### Task statement:
Which lines below contain the word "validate"? Copy each one.

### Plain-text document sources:
══════════════════════════════

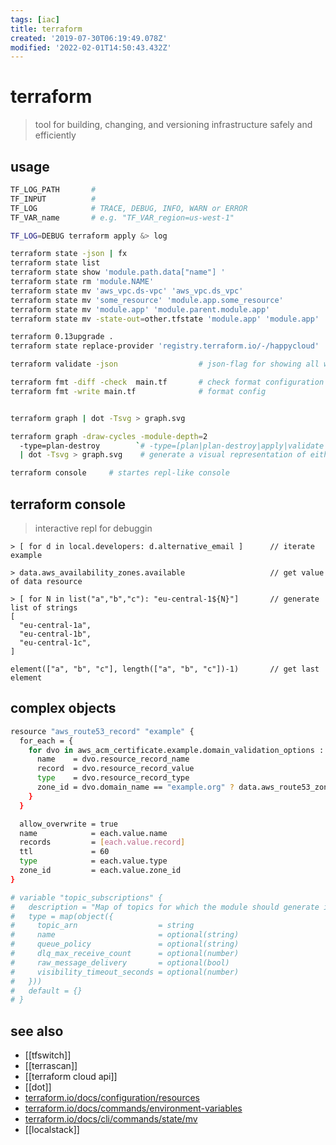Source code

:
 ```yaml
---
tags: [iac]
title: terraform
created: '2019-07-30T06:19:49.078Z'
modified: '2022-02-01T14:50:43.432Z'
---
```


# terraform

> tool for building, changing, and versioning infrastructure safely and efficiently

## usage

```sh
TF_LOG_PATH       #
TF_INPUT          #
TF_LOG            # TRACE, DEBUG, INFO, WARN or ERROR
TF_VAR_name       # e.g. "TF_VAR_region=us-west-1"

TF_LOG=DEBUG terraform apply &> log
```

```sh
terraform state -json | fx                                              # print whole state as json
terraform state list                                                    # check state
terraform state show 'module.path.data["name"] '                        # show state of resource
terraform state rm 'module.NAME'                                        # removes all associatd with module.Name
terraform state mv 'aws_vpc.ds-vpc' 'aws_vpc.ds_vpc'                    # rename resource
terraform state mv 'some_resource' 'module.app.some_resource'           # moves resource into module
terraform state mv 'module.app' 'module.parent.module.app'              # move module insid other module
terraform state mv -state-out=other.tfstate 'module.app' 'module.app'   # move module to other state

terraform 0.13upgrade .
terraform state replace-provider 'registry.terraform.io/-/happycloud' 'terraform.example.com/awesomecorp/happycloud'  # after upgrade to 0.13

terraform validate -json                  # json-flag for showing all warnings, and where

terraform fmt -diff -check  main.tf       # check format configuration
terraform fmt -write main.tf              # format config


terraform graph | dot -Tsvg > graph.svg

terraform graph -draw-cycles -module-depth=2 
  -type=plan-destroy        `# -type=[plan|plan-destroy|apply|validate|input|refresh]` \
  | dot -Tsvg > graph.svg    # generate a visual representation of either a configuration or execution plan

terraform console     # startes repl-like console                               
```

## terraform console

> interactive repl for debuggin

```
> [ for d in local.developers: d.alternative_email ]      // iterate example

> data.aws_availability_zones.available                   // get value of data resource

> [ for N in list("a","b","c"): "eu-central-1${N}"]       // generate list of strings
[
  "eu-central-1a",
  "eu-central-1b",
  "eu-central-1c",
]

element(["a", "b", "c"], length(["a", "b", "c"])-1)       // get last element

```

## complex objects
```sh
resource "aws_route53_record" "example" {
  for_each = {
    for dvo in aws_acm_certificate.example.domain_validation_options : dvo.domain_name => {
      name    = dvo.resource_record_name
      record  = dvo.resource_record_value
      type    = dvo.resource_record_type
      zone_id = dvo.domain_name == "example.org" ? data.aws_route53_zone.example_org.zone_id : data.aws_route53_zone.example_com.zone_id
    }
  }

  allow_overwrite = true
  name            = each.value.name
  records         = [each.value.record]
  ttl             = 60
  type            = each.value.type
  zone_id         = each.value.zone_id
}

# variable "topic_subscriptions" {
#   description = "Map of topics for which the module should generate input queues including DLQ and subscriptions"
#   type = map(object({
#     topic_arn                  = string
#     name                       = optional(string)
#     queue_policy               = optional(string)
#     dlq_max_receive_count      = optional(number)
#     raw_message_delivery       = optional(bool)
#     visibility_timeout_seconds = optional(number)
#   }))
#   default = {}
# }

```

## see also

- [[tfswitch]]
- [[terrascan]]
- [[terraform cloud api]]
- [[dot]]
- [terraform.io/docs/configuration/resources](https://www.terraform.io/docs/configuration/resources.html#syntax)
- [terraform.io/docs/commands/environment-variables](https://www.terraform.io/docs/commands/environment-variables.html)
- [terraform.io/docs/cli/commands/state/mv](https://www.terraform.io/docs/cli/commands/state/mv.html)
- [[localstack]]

══════════════════════════════

### Response area:
terraform validate -json                  # json-flag for showing all warnings, and where
  -type=plan-destroy        `# -type=[plan|plan-destroy|apply|validate|input|refresh]` \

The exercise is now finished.